Records from a collection:
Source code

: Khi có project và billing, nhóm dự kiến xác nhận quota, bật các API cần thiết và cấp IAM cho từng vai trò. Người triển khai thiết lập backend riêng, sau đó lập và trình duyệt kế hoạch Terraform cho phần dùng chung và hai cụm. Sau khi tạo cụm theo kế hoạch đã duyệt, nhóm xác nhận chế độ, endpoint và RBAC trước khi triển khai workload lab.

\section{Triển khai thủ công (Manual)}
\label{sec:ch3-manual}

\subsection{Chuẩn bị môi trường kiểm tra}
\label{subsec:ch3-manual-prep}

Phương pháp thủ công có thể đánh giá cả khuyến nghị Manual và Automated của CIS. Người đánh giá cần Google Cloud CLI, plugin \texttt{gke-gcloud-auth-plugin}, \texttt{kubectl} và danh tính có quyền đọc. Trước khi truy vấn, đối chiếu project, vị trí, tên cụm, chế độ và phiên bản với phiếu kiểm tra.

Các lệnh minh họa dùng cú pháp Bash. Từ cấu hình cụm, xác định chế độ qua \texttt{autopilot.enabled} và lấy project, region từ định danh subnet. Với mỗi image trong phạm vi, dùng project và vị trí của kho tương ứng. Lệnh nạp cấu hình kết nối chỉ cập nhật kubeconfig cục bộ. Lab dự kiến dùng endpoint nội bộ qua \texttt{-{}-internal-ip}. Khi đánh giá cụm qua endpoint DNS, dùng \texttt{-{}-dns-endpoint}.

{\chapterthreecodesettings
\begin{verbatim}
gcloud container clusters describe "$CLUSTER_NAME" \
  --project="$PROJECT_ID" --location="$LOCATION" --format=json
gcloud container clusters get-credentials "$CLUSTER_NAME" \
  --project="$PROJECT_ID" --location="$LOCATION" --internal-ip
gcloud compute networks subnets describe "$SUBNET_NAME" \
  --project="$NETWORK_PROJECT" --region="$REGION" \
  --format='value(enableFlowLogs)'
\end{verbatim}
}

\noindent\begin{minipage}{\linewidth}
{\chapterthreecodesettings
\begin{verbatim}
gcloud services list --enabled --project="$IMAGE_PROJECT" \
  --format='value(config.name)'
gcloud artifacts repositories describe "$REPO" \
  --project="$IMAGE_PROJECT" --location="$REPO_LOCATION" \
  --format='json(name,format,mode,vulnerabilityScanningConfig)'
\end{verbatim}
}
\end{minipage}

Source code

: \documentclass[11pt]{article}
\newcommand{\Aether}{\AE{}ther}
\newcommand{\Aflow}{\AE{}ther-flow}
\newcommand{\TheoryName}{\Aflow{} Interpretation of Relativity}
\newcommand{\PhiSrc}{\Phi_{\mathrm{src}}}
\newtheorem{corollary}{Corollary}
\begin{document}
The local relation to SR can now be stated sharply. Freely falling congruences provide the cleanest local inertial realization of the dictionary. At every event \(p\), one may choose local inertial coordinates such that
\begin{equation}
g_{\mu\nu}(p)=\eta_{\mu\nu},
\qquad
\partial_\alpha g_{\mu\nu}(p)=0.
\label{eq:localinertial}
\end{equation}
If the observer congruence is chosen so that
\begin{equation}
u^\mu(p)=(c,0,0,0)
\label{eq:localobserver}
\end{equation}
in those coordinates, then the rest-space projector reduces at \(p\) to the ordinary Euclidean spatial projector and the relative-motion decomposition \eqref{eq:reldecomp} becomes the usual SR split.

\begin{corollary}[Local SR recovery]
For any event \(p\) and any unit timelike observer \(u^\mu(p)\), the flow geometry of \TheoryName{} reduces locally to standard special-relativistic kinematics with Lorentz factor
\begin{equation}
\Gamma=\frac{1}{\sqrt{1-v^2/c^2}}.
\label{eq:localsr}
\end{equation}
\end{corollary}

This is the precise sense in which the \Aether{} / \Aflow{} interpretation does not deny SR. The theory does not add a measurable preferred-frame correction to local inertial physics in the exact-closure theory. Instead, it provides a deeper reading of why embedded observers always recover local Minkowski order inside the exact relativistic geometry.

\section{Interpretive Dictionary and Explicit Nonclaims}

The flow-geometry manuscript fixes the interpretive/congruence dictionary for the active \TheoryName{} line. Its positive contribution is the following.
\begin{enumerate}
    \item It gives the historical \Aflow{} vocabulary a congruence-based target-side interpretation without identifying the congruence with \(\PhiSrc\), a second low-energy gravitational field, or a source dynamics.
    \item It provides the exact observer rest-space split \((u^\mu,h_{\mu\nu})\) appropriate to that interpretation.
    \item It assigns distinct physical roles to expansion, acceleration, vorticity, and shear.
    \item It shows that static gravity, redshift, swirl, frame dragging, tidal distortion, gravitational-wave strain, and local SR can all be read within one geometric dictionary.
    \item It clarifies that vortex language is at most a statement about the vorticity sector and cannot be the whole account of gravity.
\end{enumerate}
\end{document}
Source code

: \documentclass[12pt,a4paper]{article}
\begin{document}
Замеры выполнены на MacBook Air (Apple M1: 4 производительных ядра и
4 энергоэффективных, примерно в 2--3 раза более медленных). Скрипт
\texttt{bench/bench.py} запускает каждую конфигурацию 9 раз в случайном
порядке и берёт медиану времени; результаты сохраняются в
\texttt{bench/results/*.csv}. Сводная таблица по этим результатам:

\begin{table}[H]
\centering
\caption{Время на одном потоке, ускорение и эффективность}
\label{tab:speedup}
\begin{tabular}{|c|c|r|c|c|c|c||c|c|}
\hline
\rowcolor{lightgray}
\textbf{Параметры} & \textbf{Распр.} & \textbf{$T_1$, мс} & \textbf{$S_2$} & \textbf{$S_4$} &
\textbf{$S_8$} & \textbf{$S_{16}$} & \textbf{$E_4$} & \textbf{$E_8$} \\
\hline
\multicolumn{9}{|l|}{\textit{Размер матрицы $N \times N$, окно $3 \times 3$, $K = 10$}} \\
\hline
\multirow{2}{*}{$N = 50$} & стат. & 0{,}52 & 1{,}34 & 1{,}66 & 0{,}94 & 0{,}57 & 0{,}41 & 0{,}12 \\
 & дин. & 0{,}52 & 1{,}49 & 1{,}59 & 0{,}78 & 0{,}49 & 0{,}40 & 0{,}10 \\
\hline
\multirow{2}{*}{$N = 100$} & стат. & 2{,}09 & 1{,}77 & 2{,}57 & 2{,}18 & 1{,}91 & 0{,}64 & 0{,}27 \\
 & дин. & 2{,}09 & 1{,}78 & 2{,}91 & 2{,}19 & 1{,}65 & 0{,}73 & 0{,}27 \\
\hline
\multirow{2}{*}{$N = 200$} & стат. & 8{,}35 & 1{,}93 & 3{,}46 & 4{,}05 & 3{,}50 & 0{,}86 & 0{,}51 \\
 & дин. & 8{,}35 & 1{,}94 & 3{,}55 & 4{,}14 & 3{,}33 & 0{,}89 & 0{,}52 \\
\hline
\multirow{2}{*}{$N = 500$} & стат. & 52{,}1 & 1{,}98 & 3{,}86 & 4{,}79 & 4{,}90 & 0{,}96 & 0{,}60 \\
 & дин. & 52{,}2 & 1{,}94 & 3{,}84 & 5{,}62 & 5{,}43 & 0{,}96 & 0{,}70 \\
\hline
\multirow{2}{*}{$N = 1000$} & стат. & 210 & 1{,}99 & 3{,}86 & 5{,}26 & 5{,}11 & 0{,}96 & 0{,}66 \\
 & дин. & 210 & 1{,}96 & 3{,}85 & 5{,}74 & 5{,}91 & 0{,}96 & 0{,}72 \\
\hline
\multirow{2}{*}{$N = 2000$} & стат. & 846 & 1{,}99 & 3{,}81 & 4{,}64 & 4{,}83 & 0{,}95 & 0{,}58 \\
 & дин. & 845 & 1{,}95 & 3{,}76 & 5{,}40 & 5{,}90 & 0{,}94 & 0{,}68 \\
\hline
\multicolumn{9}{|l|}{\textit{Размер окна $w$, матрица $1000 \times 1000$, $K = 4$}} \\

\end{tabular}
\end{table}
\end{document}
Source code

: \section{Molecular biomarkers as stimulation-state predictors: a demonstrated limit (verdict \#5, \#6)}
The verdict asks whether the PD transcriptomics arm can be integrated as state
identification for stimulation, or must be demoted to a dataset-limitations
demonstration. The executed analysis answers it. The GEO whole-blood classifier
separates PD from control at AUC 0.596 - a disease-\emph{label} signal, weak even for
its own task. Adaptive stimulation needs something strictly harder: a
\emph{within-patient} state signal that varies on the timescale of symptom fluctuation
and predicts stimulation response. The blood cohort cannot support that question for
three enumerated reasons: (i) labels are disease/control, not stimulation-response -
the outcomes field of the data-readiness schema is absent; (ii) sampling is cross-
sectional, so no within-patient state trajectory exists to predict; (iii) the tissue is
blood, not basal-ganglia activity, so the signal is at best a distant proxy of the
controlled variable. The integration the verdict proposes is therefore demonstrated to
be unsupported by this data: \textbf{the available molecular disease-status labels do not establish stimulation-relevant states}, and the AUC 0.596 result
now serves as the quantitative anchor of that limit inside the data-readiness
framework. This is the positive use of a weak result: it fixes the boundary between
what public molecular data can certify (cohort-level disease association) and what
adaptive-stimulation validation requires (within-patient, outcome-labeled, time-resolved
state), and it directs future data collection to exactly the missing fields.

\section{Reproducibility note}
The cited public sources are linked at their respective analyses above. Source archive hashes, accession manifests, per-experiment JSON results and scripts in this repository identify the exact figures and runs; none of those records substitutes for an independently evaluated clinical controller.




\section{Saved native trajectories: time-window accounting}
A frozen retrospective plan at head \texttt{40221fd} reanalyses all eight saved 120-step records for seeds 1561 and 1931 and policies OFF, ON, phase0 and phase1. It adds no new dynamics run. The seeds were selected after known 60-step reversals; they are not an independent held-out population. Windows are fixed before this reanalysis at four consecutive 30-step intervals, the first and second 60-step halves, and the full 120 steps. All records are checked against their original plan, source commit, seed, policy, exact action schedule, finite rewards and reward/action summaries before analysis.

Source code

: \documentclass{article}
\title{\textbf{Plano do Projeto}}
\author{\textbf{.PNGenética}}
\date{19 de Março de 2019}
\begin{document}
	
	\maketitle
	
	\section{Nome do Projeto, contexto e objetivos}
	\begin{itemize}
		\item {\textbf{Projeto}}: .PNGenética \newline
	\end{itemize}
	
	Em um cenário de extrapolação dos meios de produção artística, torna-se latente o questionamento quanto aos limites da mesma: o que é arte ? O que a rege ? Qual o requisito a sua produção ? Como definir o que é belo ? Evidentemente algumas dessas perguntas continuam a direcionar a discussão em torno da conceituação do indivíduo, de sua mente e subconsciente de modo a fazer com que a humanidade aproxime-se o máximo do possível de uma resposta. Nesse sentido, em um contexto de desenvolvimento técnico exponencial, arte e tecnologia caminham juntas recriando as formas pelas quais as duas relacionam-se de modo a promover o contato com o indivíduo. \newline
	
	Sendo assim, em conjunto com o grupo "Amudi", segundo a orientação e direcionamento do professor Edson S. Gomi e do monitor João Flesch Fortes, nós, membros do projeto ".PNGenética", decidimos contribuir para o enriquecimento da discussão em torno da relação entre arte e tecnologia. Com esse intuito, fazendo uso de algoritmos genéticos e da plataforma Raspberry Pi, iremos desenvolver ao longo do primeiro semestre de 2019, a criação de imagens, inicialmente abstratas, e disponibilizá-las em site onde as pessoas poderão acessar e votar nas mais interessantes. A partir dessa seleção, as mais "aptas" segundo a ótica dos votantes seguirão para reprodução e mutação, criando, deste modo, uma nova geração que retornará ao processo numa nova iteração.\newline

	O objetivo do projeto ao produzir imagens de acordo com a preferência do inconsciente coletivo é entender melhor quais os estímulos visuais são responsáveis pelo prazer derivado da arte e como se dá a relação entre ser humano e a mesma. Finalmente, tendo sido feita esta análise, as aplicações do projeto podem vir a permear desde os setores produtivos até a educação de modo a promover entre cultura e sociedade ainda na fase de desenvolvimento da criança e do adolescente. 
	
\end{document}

# TASK GOAL
Please determine how many lines of the records above contain "newcommand", and state that number only.

# SOLUTION FOR THIS TASK
4